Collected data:

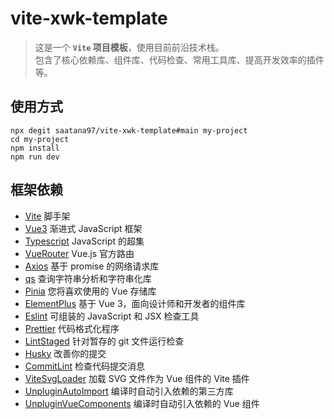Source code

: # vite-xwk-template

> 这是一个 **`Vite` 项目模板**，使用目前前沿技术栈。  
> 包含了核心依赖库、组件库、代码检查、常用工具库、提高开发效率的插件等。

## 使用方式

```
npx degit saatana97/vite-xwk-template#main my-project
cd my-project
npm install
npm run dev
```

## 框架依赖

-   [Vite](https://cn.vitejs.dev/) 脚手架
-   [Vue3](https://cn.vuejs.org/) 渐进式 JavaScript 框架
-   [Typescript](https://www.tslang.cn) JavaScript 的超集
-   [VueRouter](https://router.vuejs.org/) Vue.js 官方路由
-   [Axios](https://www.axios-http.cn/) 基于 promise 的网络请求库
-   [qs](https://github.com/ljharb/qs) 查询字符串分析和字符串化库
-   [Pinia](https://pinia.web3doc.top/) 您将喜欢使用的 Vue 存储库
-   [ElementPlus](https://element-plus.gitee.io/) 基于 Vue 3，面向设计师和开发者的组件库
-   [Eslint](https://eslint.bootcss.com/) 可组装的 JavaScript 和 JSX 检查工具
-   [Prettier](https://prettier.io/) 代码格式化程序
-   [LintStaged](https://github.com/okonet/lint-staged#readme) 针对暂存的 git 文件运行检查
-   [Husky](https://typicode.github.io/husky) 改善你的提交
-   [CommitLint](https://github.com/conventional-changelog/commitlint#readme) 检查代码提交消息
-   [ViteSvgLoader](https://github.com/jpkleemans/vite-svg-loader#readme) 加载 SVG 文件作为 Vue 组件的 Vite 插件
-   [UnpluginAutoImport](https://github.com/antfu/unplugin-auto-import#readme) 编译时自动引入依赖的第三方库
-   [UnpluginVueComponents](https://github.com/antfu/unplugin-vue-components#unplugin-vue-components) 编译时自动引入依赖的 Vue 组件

GOAL OF THE EXERCISE: I'd like every record above written out again exactly, without the pictures.

WRITTEN REPLY:
Source code

: # vite-xwk-template

> 这是一个 **`Vite` 项目模板**，使用目前前沿技术栈。  
> 包含了核心依赖库、组件库、代码检查、常用工具库、提高开发效率的插件等。

## 使用方式

```
npx degit saatana97/vite-xwk-template#main my-project
cd my-project
npm install
npm run dev
```

## 框架依赖

-   [Vite](https://cn.vitejs.dev/) 脚手架
-   [Vue3](https://cn.vuejs.org/) 渐进式 JavaScript 框架
-   [Typescript](https://www.tslang.cn) JavaScript 的超集
-   [VueRouter](https://router.vuejs.org/) Vue.js 官方路由
-   [Axios](https://www.axios-http.cn/) 基于 promise 的网络请求库
-   [qs](https://github.com/ljharb/qs) 查询字符串分析和字符串化库
-   [Pinia](https://pinia.web3doc.top/) 您将喜欢使用的 Vue 存储库
-   [ElementPlus](https://element-plus.gitee.io/) 基于 Vue 3，面向设计师和开发者的组件库
-   [Eslint](https://eslint.bootcss.com/) 可组装的 JavaScript 和 JSX 检查工具
-   [Prettier](https://prettier.io/) 代码格式化程序
-   [LintStaged](https://github.com/okonet/lint-staged#readme) 针对暂存的 git 文件运行检查
-   [Husky](https://typicode.github.io/husky) 改善你的提交
-   [CommitLint](https://github.com/conventional-changelog/commitlint#readme) 检查代码提交消息
-   [ViteSvgLoader](https://github.com/jpkleemans/vite-svg-loader#readme) 加载 SVG 文件作为 Vue 组件的 Vite 插件
-   [UnpluginAutoImport](https://github.com/antfu/unplugin-auto-import#readme) 编译时自动引入依赖的第三方库
-   [UnpluginVueComponents](https://github.com/antfu/unplugin-vue-components#unplugin-vue-components) 编译时自动引入依赖的 Vue 组件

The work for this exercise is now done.